Epistle XXXV — To the Clergy, Concerning the Care of the Poor and Strangers
Argument. — He cautions them against neglecting the widows, the sick, or the poor, or strangers.
Cyprian to the presbyters and deacons, his beloved brethren, greeting. In safety, by God’s grace, I greet you, beloved brethren, desiring soon to come to you, and to satisfy the wish as well of myself and you, as of all the brethren. It behoves me also, however, to have regard to the common peace, and, in the meantime, although with weariness of spirit, to be absent from you, lest my presence should provoke the jealousy and violence of the heathens, and I should be the cause of breaking the peace, who ought rather to be careful for the quiet of all. When, therefore, you write that matters are arranged, and that I ought to come, or if the Lord should condescend to intimate it to me before, then I will come to you. For where could I be better or more joyful than there where the Lord willed me both to believe and to grow up? I request that you will diligently take care of the widows, and of the sick, and of all the poor. Moreover, you may supply the expenses for strangers, if any should be indigent, from my own portion, which I have left with Rogatianus, our fellow-presbyter; which portion, lest it should be all appropriated, I have supplemented by sending to the same by Naricus the acolyte another share, so that the sufferers may be more largely and promptly dealt with. I bid you, beloved brethren, ever heartily farewell; and have me in remembrance. Greet your brotherhood in my name, and tell them to be mindful of me.

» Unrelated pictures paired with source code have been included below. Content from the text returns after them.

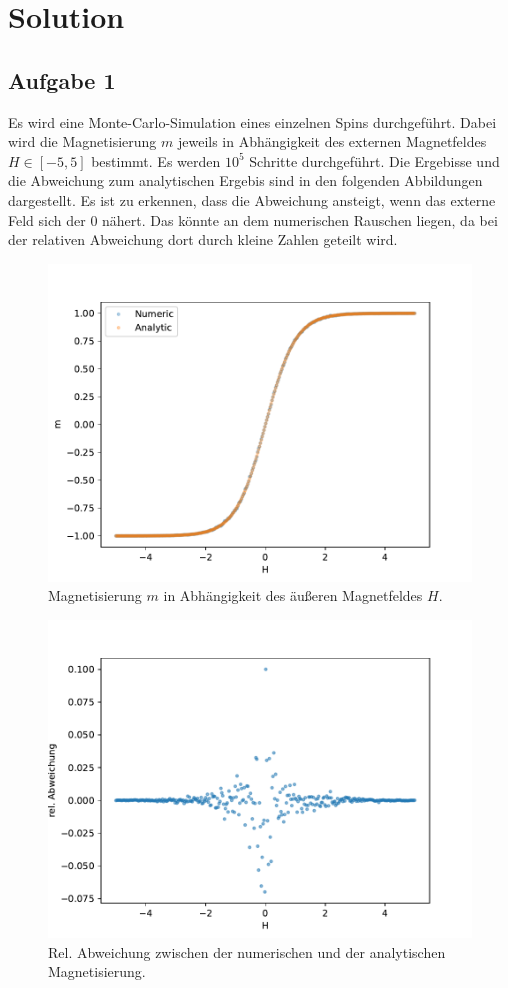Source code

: 
\section{Solution}
\label{sec:auswertung}

\subsection{Aufgabe 1} 


Es wird eine Monte-Carlo-Simulation eines einzelnen Spins durchgeführt.
Dabei wird die Magnetisierung $m$ jeweils in Abhängigkeit des externen Magnetfeldes $H \in [-5,5] $ bestimmt.
Es werden $10^5$ Schritte durchgeführt.
Die Ergebisse und die Abweichung zum analytischen Ergebis sind in den folgenden Abbildungen dargestellt.
Es ist zu erkennen, dass die Abweichung ansteigt, wenn das externe Feld sich der $0$ nähert. 
Das könnte an dem numerischen Rauschen liegen, da bei der relativen Abweichung dort durch kleine Zahlen geteilt wird.


\begin{figure}
    \centering
    \includegraphics[width=.9\textwidth]{images/Ex1_Graph.pdf}
    \caption{Magnetisierung $m$ in Abhängigkeit des äußeren Magnetfeldes $H$.}
\end{figure}
\begin{figure}
    \centering
    \includegraphics[width=.9\textwidth]{images/Ex1_Abweichung.pdf}
    \caption{Rel. Abweichung zwischen der numerischen und der analytischen Magnetisierung.}
\end{figure}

Epistle XXXVI — To the Clergy, Bidding Them Show Every Kindness to the Confessors in Prison
Argument. — He exhorts his clergy that every kindness and care should be exercised towards the confessors, as well towards those who were alive, as those who died, in prison; that the days of their death should be carefully noted, for the purpose of celebrating their memory annually; and, finally, that they should not forget the poor also.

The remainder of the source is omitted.